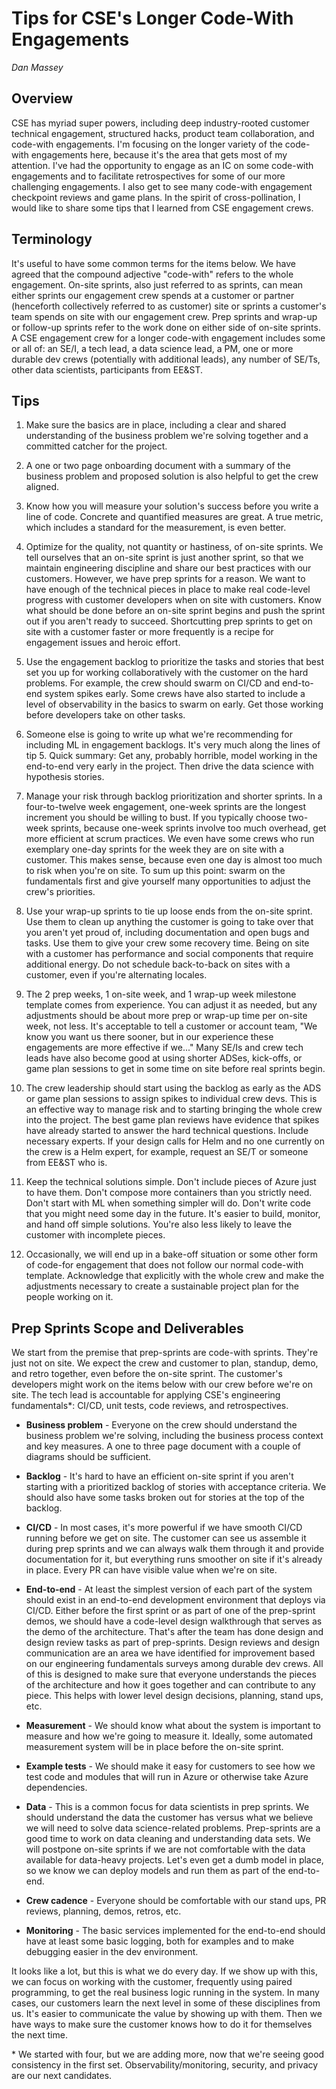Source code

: # Tips for CSE's Longer Code-With Engagements 
_Dan Massey_

## Overview 

CSE has myriad super powers, including deep industry-rooted customer technical engagement, structured hacks, product team collaboration, and code-with engagements. I'm focusing on the longer variety of the code-with engagements here, because it's the area that gets most of my attention. I've had the opportunity to engage as an IC on some code-with engagements and to facilitate retrospectives for some of our more challenging engagements. I also get to see many code-with engagement checkpoint reviews and game plans. In the spirit of cross-pollination, I would like to share some tips that I learned from CSE engagement crews.

## Terminology

It's useful to have some common terms for the items below. We have agreed that the compound adjective "code-with" refers to the whole engagement. On-site sprints, also just referred to as sprints, can mean either sprints our engagement crew spends at a customer or partner (henceforth collectively referred to as customer) site or sprints a customer's team spends on site with our engagement crew. Prep sprints and wrap-up or follow-up sprints refer to the work done on either side of on-site sprints. A CSE engagement crew for a longer code-with engagement includes some or all of: an SE/I, a tech lead, a data science lead, a PM, one or more durable dev crews (potentially with additional leads), any number of SE/Ts, other data scientists, participants from EE&ST.


## Tips

1. Make sure the basics are in place, including a clear and shared understanding of the business problem we're solving together and a committed catcher for the project.

2. A one or two page onboarding document with a summary of the business problem and proposed solution is also helpful to get the crew aligned.

3. Know how you will measure your solution's success before you write a line of code. Concrete and quantified measures are great. A true metric, which includes a standard for the measurement, is even better.

4. Optimize for the quality, not quantity or hastiness, of on-site sprints. We tell ourselves that an on-site sprint is just another sprint, so that we maintain engineering discipline and share our best practices with our customers. However, we have prep sprints for a reason. We want to have enough of the technical pieces in place to make real code-level progress with customer developers when on site with customers. Know what should be done before an on-site sprint begins and push the sprint out if you aren't ready to succeed. Shortcutting prep sprints to get on site with a customer faster or more frequently is a recipe for engagement issues and heroic effort.

5. Use the engagement backlog to prioritize the tasks and stories that best set you up for working collaboratively with the customer on the hard problems. For example, the crew should swarm on CI/CD and end-to-end system spikes early. Some crews have also started to include a level of observability in the basics to swarm on early. Get those working before developers take on other tasks.

6. Someone else is going to write up what we're recommending for including ML in engagement backlogs. It's very much along the lines of tip 5. Quick summary: Get any, probably horrible, model working in the end-to-end very early in the project. Then drive the data science with hypothesis stories.

7. Manage your risk through backlog prioritization and shorter sprints. In a four-to-twelve week engagement, one-week sprints are the longest increment you should be willing to bust. If you typically choose two-week sprints, because one-week sprints involve too much overhead, get more efficient at scrum practices. We even have some crews who run exemplary one-day sprints for the week they are on site with a customer. This makes sense, because even one day is almost too much to risk when you're on site. To sum up this point: swarm on the fundamentals first and give yourself many opportunities to adjust the crew's priorities.

8. Use your wrap-up sprints to tie up loose ends from the on-site sprint. Use them to clean up anything the customer is going to take over that you aren't yet proud of, including documentation and open bugs and tasks. Use them to give your crew some recovery time. Being on site with a customer has performance and social components that require additional energy. Do not schedule back-to-back on sites with a customer, even if you're alternating locales.

9. The 2 prep weeks, 1 on-site week, and 1 wrap-up week milestone template comes from experience. You can adjust it as needed, but any adjustments should be about more prep or wrap-up time per on-site week, not less. It's acceptable to tell a customer or account team, "We know you want us there sooner, but in our experience these engagements are more effective if we..." Many SE/Is and crew tech leads have also become good at using shorter ADSes, kick-offs, or game plan sessions to get in some time on site before real sprints begin.

10. The crew leadership should start using the backlog as early as the ADS or game plan sessions to assign spikes to individual crew devs. This is an effective way to manage risk and to starting bringing the whole crew into the project. The best game plan reviews have evidence that spikes have already started to answer the hard technical questions.
Include necessary experts. If your design calls for Helm and no one currently on the crew is a Helm expert, for example, request an SE/T or someone from EE&ST who is.

12. Keep the technical solutions simple. Don't include pieces of Azure just to have them. Don't compose more containers than you strictly need. Don't start with ML when something simpler will do. Don't write code that you might need some day in the future. It's easier to build, monitor, and hand off simple solutions. You're also less likely to leave the customer with incomplete pieces.

13. Occasionally, we will end up in a bake-off situation or some other form of code-for engagement that does not follow our normal code-with template. Acknowledge that explicitly with the whole crew and make the adjustments necessary to create a sustainable project plan for the people working on it.


## Prep Sprints Scope and Deliverables

We start from the premise that prep-sprints are code-with sprints. They're just not on site. We expect the crew and customer to plan, standup, demo, and retro together, even before the on-site sprint. The customer's developers might work on the items below with our crew before we're on site. The tech lead is accountable for applying CSE's engineering fundamentals*: CI/CD, unit tests, code reviews, and retrospectives.
 
* **Business problem** - Everyone on the crew should understand the business problem we're solving, including the business process context and key measures. A one to three page document with a couple of diagrams should be sufficient.

* **Backlog** - It's hard to have an efficient on-site sprint if you aren't starting with a prioritized backlog of stories with acceptance criteria. We should also have some tasks broken out for stories at the top of the backlog.

* **CI/CD** - In most cases, it's more powerful if we have smooth CI/CD running before we get on site. The customer can see us assemble it during prep sprints and we can always walk them through it and provide documentation for it, but everything runs smoother on site if it's already in place. Every PR can have visible value when we're on site.

* **End-to-end** - At least the simplest version of each part of the system should exist in an end-to-end development environment that deploys via CI/CD. Either before the first sprint or as part of one of the prep-sprint demos, we should have a code-level design walkthrough that serves as the demo of the architecture. That's after the team has done design and design review tasks as part of prep-sprints. Design reviews and design communication are an area we have identified for improvement based on our engineering fundamentals surveys among durable dev crews. All of this is designed to make sure that everyone understands the pieces of the architecture and how it goes together and can contribute to any piece. This helps with lower level design decisions, planning, stand ups, etc.

* **Measurement** - We should know what about the system is important to measure and how we're going to measure it. Ideally, some automated measurement system will be in place before the on-site sprint.

* **Example tests** - We should make it easy for customers to see how we test code and modules that will run in Azure or otherwise take Azure dependencies.

* **Data** - This is a common focus for data scientists in prep sprints. We should understand the data the customer has versus what we believe we will need to solve data science-related problems. Prep-sprints are a good time to work on data cleaning and understanding data sets. We will postpone on-site sprints if we are not comfortable with the data available for data-heavy projects. Let's even get a dumb model in place, so we know we can deploy models and run them as part of the end-to-end.

* **Crew cadence** - Everyone should be comfortable with our stand ups, PR reviews, planning, demos, retros, etc.

* **Monitoring** - The basic services implemented for the end-to-end should have at least some basic logging, both for examples and to make debugging easier in the dev environment.

It looks like a lot, but this is what we do every day. If we show up with this, we can focus on working with the customer, frequently using paired programming, to get the real business logic running in the system. In many cases, our customers learn the next level in some of these disciplines from us. It's easier to communicate the value by showing up with them. Then we have ways to make sure the customer knows how to do it for themselves the next time.

 
\* We started with four, but we are adding more, now that we're seeing good consistency in the first set. Observability/monitoring, security, and privacy are our next candidates.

┄┄┄┄┄┄┄┄┄┄┄┄┄┄┄┄┄┄┄┄

What is being asked: The answer is the listing above restated word for word, pictures removed.

Answer below:
Source code

: # Tips for CSE's Longer Code-With Engagements 
_Dan Massey_

## Overview 

CSE has myriad super powers, including deep industry-rooted customer technical engagement, structured hacks, product team collaboration, and code-with engagements. I'm focusing on the longer variety of the code-with engagements here, because it's the area that gets most of my attention. I've had the opportunity to engage as an IC on some code-with engagements and to facilitate retrospectives for some of our more challenging engagements. I also get to see many code-with engagement checkpoint reviews and game plans. In the spirit of cross-pollination, I would like to share some tips that I learned from CSE engagement crews.

## Terminology

It's useful to have some common terms for the items below. We have agreed that the compound adjective "code-with" refers to the whole engagement. On-site sprints, also just referred to as sprints, can mean either sprints our engagement crew spends at a customer or partner (henceforth collectively referred to as customer) site or sprints a customer's team spends on site with our engagement crew. Prep sprints and wrap-up or follow-up sprints refer to the work done on either side of on-site sprints. A CSE engagement crew for a longer code-with engagement includes some or all of: an SE/I, a tech lead, a data science lead, a PM, one or more durable dev crews (potentially with additional leads), any number of SE/Ts, other data scientists, participants from EE&ST.


## Tips

1. Make sure the basics are in place, including a clear and shared understanding of the business problem we're solving together and a committed catcher for the project.

2. A one or two page onboarding document with a summary of the business problem and proposed solution is also helpful to get the crew aligned.

3. Know how you will measure your solution's success before you write a line of code. Concrete and quantified measures are great. A true metric, which includes a standard for the measurement, is even better.

4. Optimize for the quality, not quantity or hastiness, of on-site sprints. We tell ourselves that an on-site sprint is just another sprint, so that we maintain engineering discipline and share our best practices with our customers. However, we have prep sprints for a reason. We want to have enough of the technical pieces in place to make real code-level progress with customer developers when on site with customers. Know what should be done before an on-site sprint begins and push the sprint out if you aren't ready to succeed. Shortcutting prep sprints to get on site with a customer faster or more frequently is a recipe for engagement issues and heroic effort.

5. Use the engagement backlog to prioritize the tasks and stories that best set you up for working collaboratively with the customer on the hard problems. For example, the crew should swarm on CI/CD and end-to-end system spikes early. Some crews have also started to include a level of observability in the basics to swarm on early. Get those working before developers take on other tasks.

6. Someone else is going to write up what we're recommending for including ML in engagement backlogs. It's very much along the lines of tip 5. Quick summary: Get any, probably horrible, model working in the end-to-end very early in the project. Then drive the data science with hypothesis stories.

7. Manage your risk through backlog prioritization and shorter sprints. In a four-to-twelve week engagement, one-week sprints are the longest increment you should be willing to bust. If you typically choose two-week sprints, because one-week sprints involve too much overhead, get more efficient at scrum practices. We even have some crews who run exemplary one-day sprints for the week they are on site with a customer. This makes sense, because even one day is almost too much to risk when you're on site. To sum up this point: swarm on the fundamentals first and give yourself many opportunities to adjust the crew's priorities.

8. Use your wrap-up sprints to tie up loose ends from the on-site sprint. Use them to clean up anything the customer is going to take over that you aren't yet proud of, including documentation and open bugs and tasks. Use them to give your crew some recovery time. Being on site with a customer has performance and social components that require additional energy. Do not schedule back-to-back on sites with a customer, even if you're alternating locales.

9. The 2 prep weeks, 1 on-site week, and 1 wrap-up week milestone template comes from experience. You can adjust it as needed, but any adjustments should be about more prep or wrap-up time per on-site week, not less. It's acceptable to tell a customer or account team, "We know you want us there sooner, but in our experience these engagements are more effective if we..." Many SE/Is and crew tech leads have also become good at using shorter ADSes, kick-offs, or game plan sessions to get in some time on site before real sprints begin.

10. The crew leadership should start using the backlog as early as the ADS or game plan sessions to assign spikes to individual crew devs. This is an effective way to manage risk and to starting bringing the whole crew into the project. The best game plan reviews have evidence that spikes have already started to answer the hard technical questions.
Include necessary experts. If your design calls for Helm and no one currently on the crew is a Helm expert, for example, request an SE/T or someone from EE&ST who is.

12. Keep the technical solutions simple. Don't include pieces of Azure just to have them. Don't compose more containers than you strictly need. Don't start with ML when something simpler will do. Don't write code that you might need some day in the future. It's easier to build, monitor, and hand off simple solutions. You're also less likely to leave the customer with incomplete pieces.

13. Occasionally, we will end up in a bake-off situation or some other form of code-for engagement that does not follow our normal code-with template. Acknowledge that explicitly with the whole crew and make the adjustments necessary to create a sustainable project plan for the people working on it.


## Prep Sprints Scope and Deliverables

We start from the premise that prep-sprints are code-with sprints. They're just not on site. We expect the crew and customer to plan, standup, demo, and retro together, even before the on-site sprint. The customer's developers might work on the items below with our crew before we're on site. The tech lead is accountable for applying CSE's engineering fundamentals*: CI/CD, unit tests, code reviews, and retrospectives.
 
* **Business problem** - Everyone on the crew should understand the business problem we're solving, including the business process context and key measures. A one to three page document with a couple of diagrams should be sufficient.

* **Backlog** - It's hard to have an efficient on-site sprint if you aren't starting with a prioritized backlog of stories with acceptance criteria. We should also have some tasks broken out for stories at the top of the backlog.

* **CI/CD** - In most cases, it's more powerful if we have smooth CI/CD running before we get on site. The customer can see us assemble it during prep sprints and we can always walk them through it and provide documentation for it, but everything runs smoother on site if it's already in place. Every PR can have visible value when we're on site.

* **End-to-end** - At least the simplest version of each part of the system should exist in an end-to-end development environment that deploys via CI/CD. Either before the first sprint or as part of one of the prep-sprint demos, we should have a code-level design walkthrough that serves as the demo of the architecture. That's after the team has done design and design review tasks as part of prep-sprints. Design reviews and design communication are an area we have identified for improvement based on our engineering fundamentals surveys among durable dev crews. All of this is designed to make sure that everyone understands the pieces of the architecture and how it goes together and can contribute to any piece. This helps with lower level design decisions, planning, stand ups, etc.

* **Measurement** - We should know what about the system is important to measure and how we're going to measure it. Ideally, some automated measurement system will be in place before the on-site sprint.

* **Example tests** - We should make it easy for customers to see how we test code and modules that will run in Azure or otherwise take Azure dependencies.

* **Data** - This is a common focus for data scientists in prep sprints. We should understand the data the customer has versus what we believe we will need to solve data science-related problems. Prep-sprints are a good time to work on data cleaning and understanding data sets. We will postpone on-site sprints if we are not comfortable with the data available for data-heavy projects. Let's even get a dumb model in place, so we know we can deploy models and run them as part of the end-to-end.

* **Crew cadence** - Everyone should be comfortable with our stand ups, PR reviews, planning, demos, retros, etc.

* **Monitoring** - The basic services implemented for the end-to-end should have at least some basic logging, both for examples and to make debugging easier in the dev environment.

It looks like a lot, but this is what we do every day. If we show up with this, we can focus on working with the customer, frequently using paired programming, to get the real business logic running in the system. In many cases, our customers learn the next level in some of these disciplines from us. It's easier to communicate the value by showing up with them. Then we have ways to make sure the customer knows how to do it for themselves the next time.

 
\* We started with four, but we are adding more, now that we're seeing good consistency in the first set. Observability/monitoring, security, and privacy are our next candidates.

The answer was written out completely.